**DESCRIPTION OF THE TASK:**
Counting only lines below that hold "αποτελέσματα", give the total alone.

===== RECORDS FOR THE EXERCISE =====

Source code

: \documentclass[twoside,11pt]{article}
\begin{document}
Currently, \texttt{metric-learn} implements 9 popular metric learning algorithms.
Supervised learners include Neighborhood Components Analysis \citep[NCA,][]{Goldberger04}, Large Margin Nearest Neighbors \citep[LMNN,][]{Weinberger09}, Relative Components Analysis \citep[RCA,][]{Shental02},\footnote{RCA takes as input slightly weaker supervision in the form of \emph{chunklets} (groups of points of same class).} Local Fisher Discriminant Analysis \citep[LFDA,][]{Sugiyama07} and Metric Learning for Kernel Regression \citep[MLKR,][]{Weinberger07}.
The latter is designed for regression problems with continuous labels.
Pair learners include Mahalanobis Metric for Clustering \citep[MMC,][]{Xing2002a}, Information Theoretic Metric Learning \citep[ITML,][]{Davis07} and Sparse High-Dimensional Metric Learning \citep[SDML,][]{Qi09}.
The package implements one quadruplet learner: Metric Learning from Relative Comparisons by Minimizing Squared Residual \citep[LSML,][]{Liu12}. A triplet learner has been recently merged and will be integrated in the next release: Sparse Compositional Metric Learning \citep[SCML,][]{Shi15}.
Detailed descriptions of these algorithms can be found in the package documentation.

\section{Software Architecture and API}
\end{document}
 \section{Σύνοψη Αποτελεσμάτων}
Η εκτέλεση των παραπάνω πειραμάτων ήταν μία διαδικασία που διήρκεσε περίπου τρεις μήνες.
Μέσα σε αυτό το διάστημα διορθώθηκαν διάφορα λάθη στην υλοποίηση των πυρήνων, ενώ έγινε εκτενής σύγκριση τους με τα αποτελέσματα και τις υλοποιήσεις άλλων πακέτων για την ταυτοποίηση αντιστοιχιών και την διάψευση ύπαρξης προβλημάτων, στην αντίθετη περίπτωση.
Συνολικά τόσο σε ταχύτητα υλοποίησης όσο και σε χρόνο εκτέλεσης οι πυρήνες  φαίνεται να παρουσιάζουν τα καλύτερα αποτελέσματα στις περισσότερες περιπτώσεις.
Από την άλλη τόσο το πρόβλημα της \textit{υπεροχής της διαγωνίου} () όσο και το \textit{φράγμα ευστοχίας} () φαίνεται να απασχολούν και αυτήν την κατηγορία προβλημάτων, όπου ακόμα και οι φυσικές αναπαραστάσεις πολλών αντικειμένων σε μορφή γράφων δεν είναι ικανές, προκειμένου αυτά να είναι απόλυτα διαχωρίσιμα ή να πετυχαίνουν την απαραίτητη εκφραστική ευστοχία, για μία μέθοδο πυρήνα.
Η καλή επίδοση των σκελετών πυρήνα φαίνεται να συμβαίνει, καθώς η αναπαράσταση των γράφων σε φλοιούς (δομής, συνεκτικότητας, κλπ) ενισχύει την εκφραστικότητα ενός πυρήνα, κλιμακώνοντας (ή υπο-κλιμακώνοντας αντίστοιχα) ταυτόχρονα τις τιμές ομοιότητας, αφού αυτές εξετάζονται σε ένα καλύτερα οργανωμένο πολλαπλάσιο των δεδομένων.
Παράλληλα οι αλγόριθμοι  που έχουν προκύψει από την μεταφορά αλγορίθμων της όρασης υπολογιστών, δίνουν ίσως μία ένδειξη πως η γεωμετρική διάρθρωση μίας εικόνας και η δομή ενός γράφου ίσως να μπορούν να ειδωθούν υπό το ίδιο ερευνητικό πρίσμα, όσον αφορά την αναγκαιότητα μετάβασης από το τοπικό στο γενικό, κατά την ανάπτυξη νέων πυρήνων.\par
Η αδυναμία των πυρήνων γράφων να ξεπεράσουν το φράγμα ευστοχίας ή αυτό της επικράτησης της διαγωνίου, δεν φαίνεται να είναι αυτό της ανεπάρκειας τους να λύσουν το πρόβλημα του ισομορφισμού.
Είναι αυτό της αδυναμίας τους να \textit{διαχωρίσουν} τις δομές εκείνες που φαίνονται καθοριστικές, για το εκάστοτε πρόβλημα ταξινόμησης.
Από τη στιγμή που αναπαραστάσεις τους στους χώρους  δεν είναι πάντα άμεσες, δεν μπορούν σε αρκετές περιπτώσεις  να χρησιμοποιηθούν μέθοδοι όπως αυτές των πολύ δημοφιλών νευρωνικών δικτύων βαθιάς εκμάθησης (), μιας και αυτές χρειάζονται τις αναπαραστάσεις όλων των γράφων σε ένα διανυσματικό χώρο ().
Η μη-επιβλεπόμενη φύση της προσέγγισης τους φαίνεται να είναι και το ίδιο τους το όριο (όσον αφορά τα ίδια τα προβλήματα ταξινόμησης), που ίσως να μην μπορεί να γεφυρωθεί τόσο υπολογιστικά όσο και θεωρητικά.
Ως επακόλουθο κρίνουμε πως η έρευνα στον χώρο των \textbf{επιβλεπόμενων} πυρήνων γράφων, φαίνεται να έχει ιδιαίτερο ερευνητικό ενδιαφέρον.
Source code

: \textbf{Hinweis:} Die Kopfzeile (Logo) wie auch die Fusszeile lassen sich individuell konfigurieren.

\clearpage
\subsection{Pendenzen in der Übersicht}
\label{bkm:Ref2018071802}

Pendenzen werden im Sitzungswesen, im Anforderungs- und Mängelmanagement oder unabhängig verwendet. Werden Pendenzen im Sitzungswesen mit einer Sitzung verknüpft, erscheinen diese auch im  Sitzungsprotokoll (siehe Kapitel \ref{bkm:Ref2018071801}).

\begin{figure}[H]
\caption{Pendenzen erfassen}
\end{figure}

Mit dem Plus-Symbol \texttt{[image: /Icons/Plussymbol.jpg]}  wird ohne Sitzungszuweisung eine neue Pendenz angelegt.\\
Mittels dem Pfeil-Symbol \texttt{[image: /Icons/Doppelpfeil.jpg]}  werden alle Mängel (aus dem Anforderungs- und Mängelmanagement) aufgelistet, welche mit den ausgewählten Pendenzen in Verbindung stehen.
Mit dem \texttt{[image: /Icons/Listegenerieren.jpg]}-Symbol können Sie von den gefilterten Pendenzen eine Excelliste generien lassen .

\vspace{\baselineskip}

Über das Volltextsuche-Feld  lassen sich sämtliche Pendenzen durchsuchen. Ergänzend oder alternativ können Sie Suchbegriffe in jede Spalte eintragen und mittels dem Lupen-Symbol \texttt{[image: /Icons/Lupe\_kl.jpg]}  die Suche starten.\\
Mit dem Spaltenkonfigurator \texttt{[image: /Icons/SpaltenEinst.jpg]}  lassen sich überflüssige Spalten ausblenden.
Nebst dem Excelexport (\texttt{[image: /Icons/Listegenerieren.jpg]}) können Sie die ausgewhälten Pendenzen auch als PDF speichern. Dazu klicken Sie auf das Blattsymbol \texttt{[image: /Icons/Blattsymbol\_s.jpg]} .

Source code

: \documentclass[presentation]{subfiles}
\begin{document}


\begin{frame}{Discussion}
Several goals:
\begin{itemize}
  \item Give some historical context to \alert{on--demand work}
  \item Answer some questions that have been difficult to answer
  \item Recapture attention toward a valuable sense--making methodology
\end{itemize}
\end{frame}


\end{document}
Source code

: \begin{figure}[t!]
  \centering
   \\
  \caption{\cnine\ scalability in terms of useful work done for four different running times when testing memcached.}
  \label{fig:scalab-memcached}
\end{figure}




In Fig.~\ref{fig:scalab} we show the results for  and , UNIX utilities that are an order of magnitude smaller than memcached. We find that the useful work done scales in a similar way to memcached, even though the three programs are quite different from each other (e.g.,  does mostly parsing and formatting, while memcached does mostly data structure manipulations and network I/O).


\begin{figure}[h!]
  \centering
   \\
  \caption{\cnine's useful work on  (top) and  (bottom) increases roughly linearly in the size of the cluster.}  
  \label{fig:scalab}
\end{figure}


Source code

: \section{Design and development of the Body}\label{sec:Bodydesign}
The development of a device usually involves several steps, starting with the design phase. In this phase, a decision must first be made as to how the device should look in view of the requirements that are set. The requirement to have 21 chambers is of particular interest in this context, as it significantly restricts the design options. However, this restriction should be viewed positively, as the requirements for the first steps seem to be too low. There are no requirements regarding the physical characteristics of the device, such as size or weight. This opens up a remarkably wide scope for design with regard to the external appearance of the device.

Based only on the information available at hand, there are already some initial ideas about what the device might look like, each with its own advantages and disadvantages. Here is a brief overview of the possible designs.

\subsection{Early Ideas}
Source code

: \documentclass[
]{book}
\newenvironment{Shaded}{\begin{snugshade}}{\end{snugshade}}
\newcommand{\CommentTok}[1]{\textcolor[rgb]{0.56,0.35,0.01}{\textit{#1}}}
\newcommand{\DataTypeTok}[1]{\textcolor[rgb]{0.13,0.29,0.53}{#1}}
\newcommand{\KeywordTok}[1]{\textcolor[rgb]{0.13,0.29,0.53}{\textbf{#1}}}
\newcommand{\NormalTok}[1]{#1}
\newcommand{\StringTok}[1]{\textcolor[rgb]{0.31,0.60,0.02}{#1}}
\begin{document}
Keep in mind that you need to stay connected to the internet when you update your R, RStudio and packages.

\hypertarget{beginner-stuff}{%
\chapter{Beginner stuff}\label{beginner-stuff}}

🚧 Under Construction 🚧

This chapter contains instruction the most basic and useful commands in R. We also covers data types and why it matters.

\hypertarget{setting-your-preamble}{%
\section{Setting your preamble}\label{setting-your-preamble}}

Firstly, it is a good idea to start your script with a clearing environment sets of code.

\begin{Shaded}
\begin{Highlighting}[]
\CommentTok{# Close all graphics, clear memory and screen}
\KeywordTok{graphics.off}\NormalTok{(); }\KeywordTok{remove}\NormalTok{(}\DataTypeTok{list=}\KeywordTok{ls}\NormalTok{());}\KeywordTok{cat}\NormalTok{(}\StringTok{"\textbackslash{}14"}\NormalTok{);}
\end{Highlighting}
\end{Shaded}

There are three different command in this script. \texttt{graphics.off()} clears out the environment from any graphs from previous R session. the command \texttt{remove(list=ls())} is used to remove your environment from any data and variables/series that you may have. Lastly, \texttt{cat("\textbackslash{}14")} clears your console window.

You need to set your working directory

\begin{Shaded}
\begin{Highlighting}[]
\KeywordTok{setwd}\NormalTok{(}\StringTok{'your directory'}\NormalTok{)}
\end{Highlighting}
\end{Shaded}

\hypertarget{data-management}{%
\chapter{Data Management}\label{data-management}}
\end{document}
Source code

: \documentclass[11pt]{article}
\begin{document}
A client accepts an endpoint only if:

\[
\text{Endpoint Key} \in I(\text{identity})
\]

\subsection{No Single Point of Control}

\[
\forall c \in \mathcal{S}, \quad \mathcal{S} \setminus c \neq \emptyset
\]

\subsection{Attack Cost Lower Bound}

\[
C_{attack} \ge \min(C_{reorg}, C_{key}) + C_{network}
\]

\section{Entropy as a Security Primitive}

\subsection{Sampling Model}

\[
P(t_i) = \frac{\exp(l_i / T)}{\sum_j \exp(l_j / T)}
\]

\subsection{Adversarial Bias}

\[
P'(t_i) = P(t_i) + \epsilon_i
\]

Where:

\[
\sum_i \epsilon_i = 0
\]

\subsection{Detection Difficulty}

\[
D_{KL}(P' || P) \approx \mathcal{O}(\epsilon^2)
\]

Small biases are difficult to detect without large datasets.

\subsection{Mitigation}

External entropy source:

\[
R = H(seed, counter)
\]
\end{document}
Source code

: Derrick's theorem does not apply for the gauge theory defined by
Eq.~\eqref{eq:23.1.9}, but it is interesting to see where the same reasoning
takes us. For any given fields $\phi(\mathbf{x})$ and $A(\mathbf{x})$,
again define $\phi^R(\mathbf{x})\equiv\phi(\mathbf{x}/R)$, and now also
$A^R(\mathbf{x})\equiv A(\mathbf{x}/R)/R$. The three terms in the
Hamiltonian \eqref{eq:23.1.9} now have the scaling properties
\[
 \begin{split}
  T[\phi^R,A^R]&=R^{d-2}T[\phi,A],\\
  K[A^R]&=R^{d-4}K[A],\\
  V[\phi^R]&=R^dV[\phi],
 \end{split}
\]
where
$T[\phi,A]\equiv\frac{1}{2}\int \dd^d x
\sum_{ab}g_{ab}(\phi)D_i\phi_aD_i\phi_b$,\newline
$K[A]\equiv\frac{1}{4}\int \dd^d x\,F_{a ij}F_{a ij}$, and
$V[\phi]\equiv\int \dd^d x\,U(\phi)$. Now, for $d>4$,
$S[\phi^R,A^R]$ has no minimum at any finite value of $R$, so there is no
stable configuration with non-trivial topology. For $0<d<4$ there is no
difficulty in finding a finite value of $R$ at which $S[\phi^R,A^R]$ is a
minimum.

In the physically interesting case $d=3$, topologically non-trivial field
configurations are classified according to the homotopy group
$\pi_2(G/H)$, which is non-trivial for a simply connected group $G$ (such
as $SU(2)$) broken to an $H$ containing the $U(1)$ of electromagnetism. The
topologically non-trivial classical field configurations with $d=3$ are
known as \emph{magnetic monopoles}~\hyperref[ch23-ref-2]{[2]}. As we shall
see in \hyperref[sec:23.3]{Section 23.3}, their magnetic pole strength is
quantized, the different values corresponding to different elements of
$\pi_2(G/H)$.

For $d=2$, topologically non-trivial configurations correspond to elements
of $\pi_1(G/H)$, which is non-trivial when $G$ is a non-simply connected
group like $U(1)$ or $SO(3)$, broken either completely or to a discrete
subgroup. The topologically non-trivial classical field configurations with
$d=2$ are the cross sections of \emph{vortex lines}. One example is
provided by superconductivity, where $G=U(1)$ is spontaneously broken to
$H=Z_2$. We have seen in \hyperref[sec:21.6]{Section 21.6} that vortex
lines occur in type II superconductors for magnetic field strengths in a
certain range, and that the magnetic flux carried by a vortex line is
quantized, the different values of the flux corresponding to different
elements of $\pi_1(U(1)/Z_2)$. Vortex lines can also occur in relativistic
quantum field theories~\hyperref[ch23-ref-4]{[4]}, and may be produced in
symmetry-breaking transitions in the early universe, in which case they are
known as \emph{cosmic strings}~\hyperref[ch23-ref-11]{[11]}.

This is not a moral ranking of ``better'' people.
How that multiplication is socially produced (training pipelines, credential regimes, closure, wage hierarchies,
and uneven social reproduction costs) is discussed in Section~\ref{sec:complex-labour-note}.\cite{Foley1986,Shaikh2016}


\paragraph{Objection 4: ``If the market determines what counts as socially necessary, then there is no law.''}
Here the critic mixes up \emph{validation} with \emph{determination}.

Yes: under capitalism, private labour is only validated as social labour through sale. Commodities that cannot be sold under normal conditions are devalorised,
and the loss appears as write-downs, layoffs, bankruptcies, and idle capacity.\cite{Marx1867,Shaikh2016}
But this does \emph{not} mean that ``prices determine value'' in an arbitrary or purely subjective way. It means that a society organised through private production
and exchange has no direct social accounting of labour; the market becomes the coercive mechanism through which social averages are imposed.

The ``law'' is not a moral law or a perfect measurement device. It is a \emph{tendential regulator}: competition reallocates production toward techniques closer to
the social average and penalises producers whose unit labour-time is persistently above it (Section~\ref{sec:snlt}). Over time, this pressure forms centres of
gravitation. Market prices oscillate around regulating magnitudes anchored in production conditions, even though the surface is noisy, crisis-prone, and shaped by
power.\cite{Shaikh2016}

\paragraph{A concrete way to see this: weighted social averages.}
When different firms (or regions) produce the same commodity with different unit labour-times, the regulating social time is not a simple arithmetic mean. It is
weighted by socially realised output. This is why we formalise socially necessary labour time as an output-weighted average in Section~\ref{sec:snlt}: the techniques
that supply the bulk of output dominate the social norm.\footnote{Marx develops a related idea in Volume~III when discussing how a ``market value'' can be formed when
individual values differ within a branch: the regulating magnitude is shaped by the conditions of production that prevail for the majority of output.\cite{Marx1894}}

=====

**ANSWER FOR THIS EXERCISE:**
2